▸ **TO DO**
The copy you give must match the records exactly, except that it holds no images.

▸ **Records from a data collection**
========================================

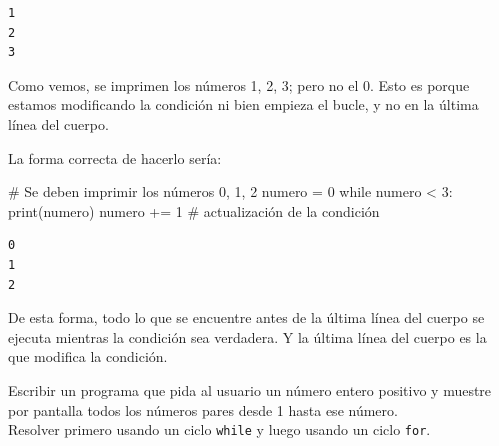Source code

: \documentclass[
  letterpaper,
  DIV=11,
  numbers=noendperiod]{scrreprt}
\newenvironment{Shaded}{\begin{snugshade}}{\end{snugshade}}
\newcommand{\BuiltInTok}[1]{\textcolor[rgb]{0.00,0.23,0.31}{#1}}
\newcommand{\CommentTok}[1]{\textcolor[rgb]{0.37,0.37,0.37}{#1}}
\newcommand{\ControlFlowTok}[1]{\textcolor[rgb]{0.00,0.23,0.31}{#1}}
\newcommand{\DecValTok}[1]{\textcolor[rgb]{0.68,0.00,0.00}{#1}}
\newcommand{\NormalTok}[1]{\textcolor[rgb]{0.00,0.23,0.31}{#1}}
\newcommand{\OperatorTok}[1]{\textcolor[rgb]{0.37,0.37,0.37}{#1}}
\begin{document}
\begin{verbatim}
1
2
3
\end{verbatim}

Como vemos, se imprimen los números 1, 2, 3; pero no el 0. Esto es
porque estamos modificando la condición ni bien empieza el bucle, y no
en la última línea del cuerpo.

La forma correcta de hacerlo sería:

\begin{Shaded}
\begin{Highlighting}[]
\CommentTok{\# Se deben imprimir los números 0, 1, 2}
\NormalTok{numero }\OperatorTok{=} \DecValTok{0}
\ControlFlowTok{while}\NormalTok{ numero }\OperatorTok{\textless{}} \DecValTok{3}\NormalTok{:}
  \BuiltInTok{print}\NormalTok{(numero)}
\NormalTok{  numero }\OperatorTok{+=} \DecValTok{1}     \CommentTok{\# actualización de la condición}
\end{Highlighting}
\end{Shaded}

\begin{verbatim}
0
1
2
\end{verbatim}

De esta forma, todo lo que se encuentre antes de la última línea del
cuerpo se ejecuta mientras la condición sea verdadera. Y la última línea
del cuerpo es la que modifica la condición.

\hfill\break
\hfill\break

\begin{tcolorbox}[enhanced jigsaw, colframe=quarto-callout-warning-color-frame, opacityback=0, opacitybacktitle=0.6, bottomrule=.15mm, toprule=.15mm, coltitle=black, breakable, colback=white, leftrule=.75mm, titlerule=0mm, bottomtitle=1mm, toptitle=1mm, rightrule=.15mm, title=\textcolor{quarto-callout-warning-color}{\faExclamationTriangle}\hspace{0.5em}{Ejercicio Desafío}, arc=.35mm, left=2mm, colbacktitle=quarto-callout-warning-color!10!white]

Escribir un programa que pida al usuario un número entero positivo y
muestre por pantalla todos los números pares desde 1 hasta ese número.\\
Resolver primero usando un ciclo \texttt{while} y luego usando un ciclo
\texttt{for}.

\end{tcolorbox}
\end{document}
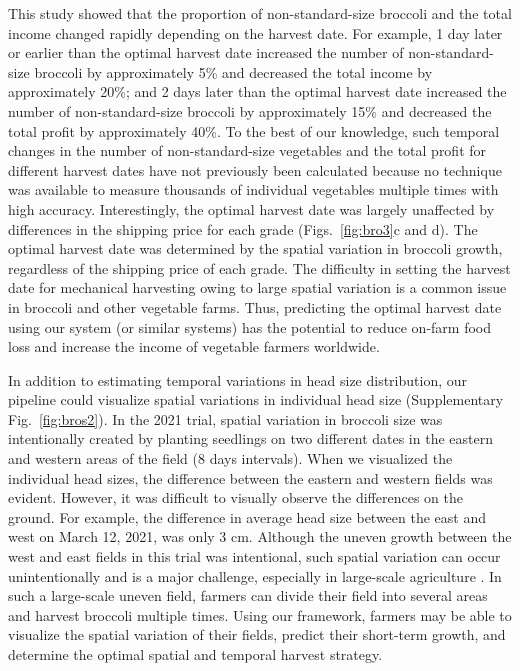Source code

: This study showed that the proportion of non-standard-size broccoli and the total income changed rapidly depending on the harvest date. For example, 1 day later or earlier than the optimal harvest date increased the number of non-standard-size broccoli by approximately 5\% and decreased the total income by approximately 20\%; and 2 days later than the optimal harvest date increased the number of non-standard-size broccoli by approximately 15\% and decreased the total profit by approximately 40\%. To the best of our knowledge, such temporal changes in the number of non-standard-size vegetables and the total profit for different harvest dates have not previously been calculated because no technique was available to measure thousands of individual vegetables multiple times with high accuracy. Interestingly, the optimal harvest date was largely unaffected by differences in the shipping price for each grade (Figs.~\ref{fig:bro3}c and d). The optimal harvest date was determined by the spatial variation in broccoli growth, regardless of the shipping price of each grade. The difficulty in setting the harvest date for mechanical harvesting owing to large spatial variation is a common issue in broccoli and other vegetable farms. Thus, predicting the optimal harvest date using our system (or similar systems) has the potential to reduce on-farm food loss and increase the income of vegetable farmers worldwide.

In addition to estimating temporal variations in head size distribution, our pipeline could visualize spatial variations in individual head size (Supplementary Fig.~\ref{fig:bros2}). In the 2021 trial, spatial variation in broccoli size was intentionally created by planting seedlings on two different dates in the eastern and western areas of the field (8 days intervals). When we visualized the individual head sizes, the difference between the eastern and western fields was evident. However, it was difficult to visually observe the differences on the ground. For example, the difference in average head size between the east and west on March 12, 2021, was only 3 cm. Although the uneven growth between the west and east fields in this trial was intentional, such spatial variation can occur unintentionally and is a major challenge, especially in large-scale agriculture \citep{quine_investigation_2002}. In such a large-scale uneven field, farmers can divide their field into several areas and harvest broccoli multiple times. Using our framework, farmers may be able to visualize the spatial variation of their fields, predict their short-term growth, and determine the optimal spatial and temporal harvest strategy.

========================================

▸ **TASK ANSWER**
Source code

: \documentclass[
  letterpaper,
  DIV=11,
  numbers=noendperiod]{scrreprt}
\newenvironment{Shaded}{\begin{snugshade}}{\end{snugshade}}
\newcommand{\BuiltInTok}[1]{\textcolor[rgb]{0.00,0.23,0.31}{#1}}
\newcommand{\CommentTok}[1]{\textcolor[rgb]{0.37,0.37,0.37}{#1}}
\newcommand{\ControlFlowTok}[1]{\textcolor[rgb]{0.00,0.23,0.31}{#1}}
\newcommand{\DecValTok}[1]{\textcolor[rgb]{0.68,0.00,0.00}{#1}}
\newcommand{\NormalTok}[1]{\textcolor[rgb]{0.00,0.23,0.31}{#1}}
\newcommand{\OperatorTok}[1]{\textcolor[rgb]{0.37,0.37,0.37}{#1}}
\begin{document}
\begin{verbatim}
1
2
3
\end{verbatim}

Como vemos, se imprimen los números 1, 2, 3; pero no el 0. Esto es
porque estamos modificando la condición ni bien empieza el bucle, y no
en la última línea del cuerpo.

La forma correcta de hacerlo sería:

\begin{Shaded}
\begin{Highlighting}[]
\CommentTok{\# Se deben imprimir los números 0, 1, 2}
\NormalTok{numero }\OperatorTok{=} \DecValTok{0}
\ControlFlowTok{while}\NormalTok{ numero }\OperatorTok{\textless{}} \DecValTok{3}\NormalTok{:}
  \BuiltInTok{print}\NormalTok{(numero)}
\NormalTok{  numero }\OperatorTok{+=} \DecValTok{1}     \CommentTok{\# actualización de la condición}
\end{Highlighting}
\end{Shaded}

\begin{verbatim}
0
1
2
\end{verbatim}

De esta forma, todo lo que se encuentre antes de la última línea del
cuerpo se ejecuta mientras la condición sea verdadera. Y la última línea
del cuerpo es la que modifica la condición.

\hfill\break
\hfill\break

\begin{tcolorbox}[enhanced jigsaw, colframe=quarto-callout-warning-color-frame, opacityback=0, opacitybacktitle=0.6, bottomrule=.15mm, toprule=.15mm, coltitle=black, breakable, colback=white, leftrule=.75mm, titlerule=0mm, bottomtitle=1mm, toptitle=1mm, rightrule=.15mm, title=\textcolor{quarto-callout-warning-color}{\faExclamationTriangle}\hspace{0.5em}{Ejercicio Desafío}, arc=.35mm, left=2mm, colbacktitle=quarto-callout-warning-color!10!white]

Escribir un programa que pida al usuario un número entero positivo y
muestre por pantalla todos los números pares desde 1 hasta ese número.\\
Resolver primero usando un ciclo \texttt{while} y luego usando un ciclo
\texttt{for}.

\end{tcolorbox}
\end{document}
Source code

: This study showed that the proportion of non-standard-size broccoli and the total income changed rapidly depending on the harvest date. For example, 1 day later or earlier than the optimal harvest date increased the number of non-standard-size broccoli by approximately 5\% and decreased the total income by approximately 20\%; and 2 days later than the optimal harvest date increased the number of non-standard-size broccoli by approximately 15\% and decreased the total profit by approximately 40\%. To the best of our knowledge, such temporal changes in the number of non-standard-size vegetables and the total profit for different harvest dates have not previously been calculated because no technique was available to measure thousands of individual vegetables multiple times with high accuracy. Interestingly, the optimal harvest date was largely unaffected by differences in the shipping price for each grade (Figs.~\ref{fig:bro3}c and d). The optimal harvest date was determined by the spatial variation in broccoli growth, regardless of the shipping price of each grade. The difficulty in setting the harvest date for mechanical harvesting owing to large spatial variation is a common issue in broccoli and other vegetable farms. Thus, predicting the optimal harvest date using our system (or similar systems) has the potential to reduce on-farm food loss and increase the income of vegetable farmers worldwide.

In addition to estimating temporal variations in head size distribution, our pipeline could visualize spatial variations in individual head size (Supplementary Fig.~\ref{fig:bros2}). In the 2021 trial, spatial variation in broccoli size was intentionally created by planting seedlings on two different dates in the eastern and western areas of the field (8 days intervals). When we visualized the individual head sizes, the difference between the eastern and western fields was evident. However, it was difficult to visually observe the differences on the ground. For example, the difference in average head size between the east and west on March 12, 2021, was only 3 cm. Although the uneven growth between the west and east fields in this trial was intentional, such spatial variation can occur unintentionally and is a major challenge, especially in large-scale agriculture \citep{quine_investigation_2002}. In such a large-scale uneven field, farmers can divide their field into several areas and harvest broccoli multiple times. Using our framework, farmers may be able to visualize the spatial variation of their fields, predict their short-term growth, and determine the optimal spatial and temporal harvest strategy.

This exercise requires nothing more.